Humans can survive a matter of days without clean fresh water to drink (henceforth “water” refers to clean, drinkable fresh water). The United Nations has recognised access to clean drinking water as a human right. However, the United Nations also recognises that climate change is a threat to water supplies, and consequently a threat to countries’ stability.
The intersection of climate change and economic development affects many countries. In Mexico, underground aquifers are being drained to supply water to those living in cities, which is undermining the stability of the ground on which the cities are built. In the western United States of America, the prolonged dry conditions have been described as a “megadrought”, affecting the livelihoods of the area’s cities and farms. In the Horn of Africa region, prolonged and increasing droughts have been linked to increased conflict and reduced government stability in those areas.
That being said, many countries charge only for the service of providing the water, rather than the water itself.

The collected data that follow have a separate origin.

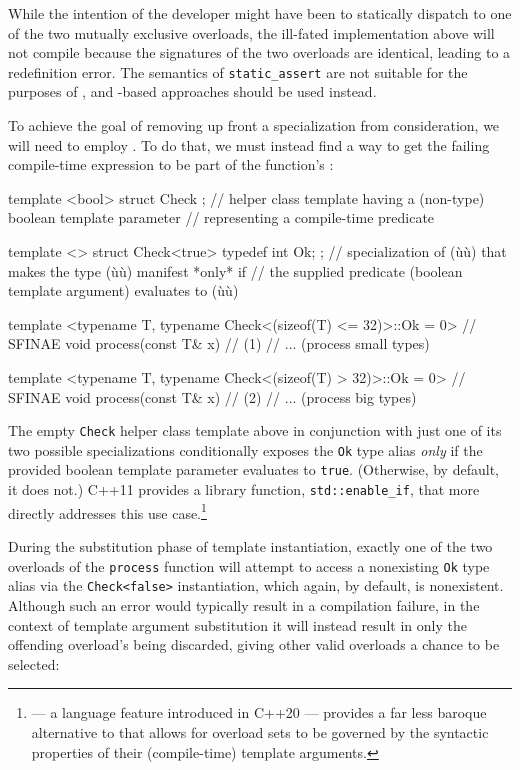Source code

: \noindent While the intention of the developer might have been to statically
dispatch to one of the two mutually exclusive overloads, the ill-fated
implementation above will not compile because the signatures of the two
overloads are identical, leading to a redefinition error. The semantics
of \lstinline!static_assert! are not suitable for the purposes of
, and -based approaches should be used instead.

To achieve the goal of removing up
front a specialization from consideration, we will need to employ
. To do that, we must instead find a way to get the
failing compile-time expression to be part of the function's
:

\begin{emcppslisting}[emcppsbatch=e6]
template <bool> struct Check { };
    // helper class template having a (non-type) boolean template parameter
    // representing a compile-time predicate

template <> struct Check<true> { typedef int Ok; };
    // specialization of (ù{}ù) that makes the type (ù{}ù) manifest *only* if
    // the supplied predicate (boolean template argument) evaluates to (ù{}ù)

template <typename T,
          typename Check<(sizeof(T) <= 32)>::Ok = 0>  // SFINAE
void process(const T& x)  // (1)
{
    // ... (process small types)
}

template <typename T,
          typename Check<(sizeof(T) > 32)>::Ok = 0>  // SFINAE
void process(const T& x)  // (2)
{
    // ... (process big types)
}
\end{emcppslisting}

\noindent The empty \lstinline!Check! helper class template above in conjunction with
just one of its two possible specializations conditionally
exposes the \lstinline!Ok! type alias \emph{only} if the provided boolean
template parameter evaluates to \lstinline!true!. (Otherwise, by default, it
does not.) C++11 provides a library function, \lstinline!std::enable_if!, that more directly addresses this use case.\footnote{ --- a
language feature introduced in C++20 --- provides a far less baroque
alternative to  that allows for overload sets to be governed by
  the syntactic properties of their (compile-time) template arguments.}

During the substitution phase of template instantiation,
exactly one of the two overloads of the \lstinline!process! function will
attempt to access a nonexisting \lstinline!Ok! type alias via the
\lstinline!Check<false>! instantiation, which again, by default, is
nonexistent. Although such an error would typically result in a
compilation failure, in the context of template argument substitution it
will instead result in only the offending overload's being discarded,
giving other valid overloads a chance to be selected:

This means the price per litre of this water is very low in many areas, including those with stressed water supplies. Consequently, water is not always used efficiently. Some suggest that privatisation of water markets could resolve this issue: because the price mechanism sends the appropriate signal of the cost of this precious resource to all participants in the market.
Compare and contrast public ownership of water suppliers with allowing water to be supplied in a “laissez-faire” manner by privately owned firms, focusing on their (intra-generational) equity and efficiency implications. Use one or more appropriate diagrams to illustrate your answer.
Given the effects that climate change will have on fresh water supplies around the world, assess the inter-generational equity impact of consumption of water by the “current generation” (those alive today) on future generations, taking into account what you discussed under each of the above ownership structures to allocate water.
Based on your discussion of ownership and intergenerational equity, what do you suggest would be an appropriate method for providing fresh water? Justify your suggestion.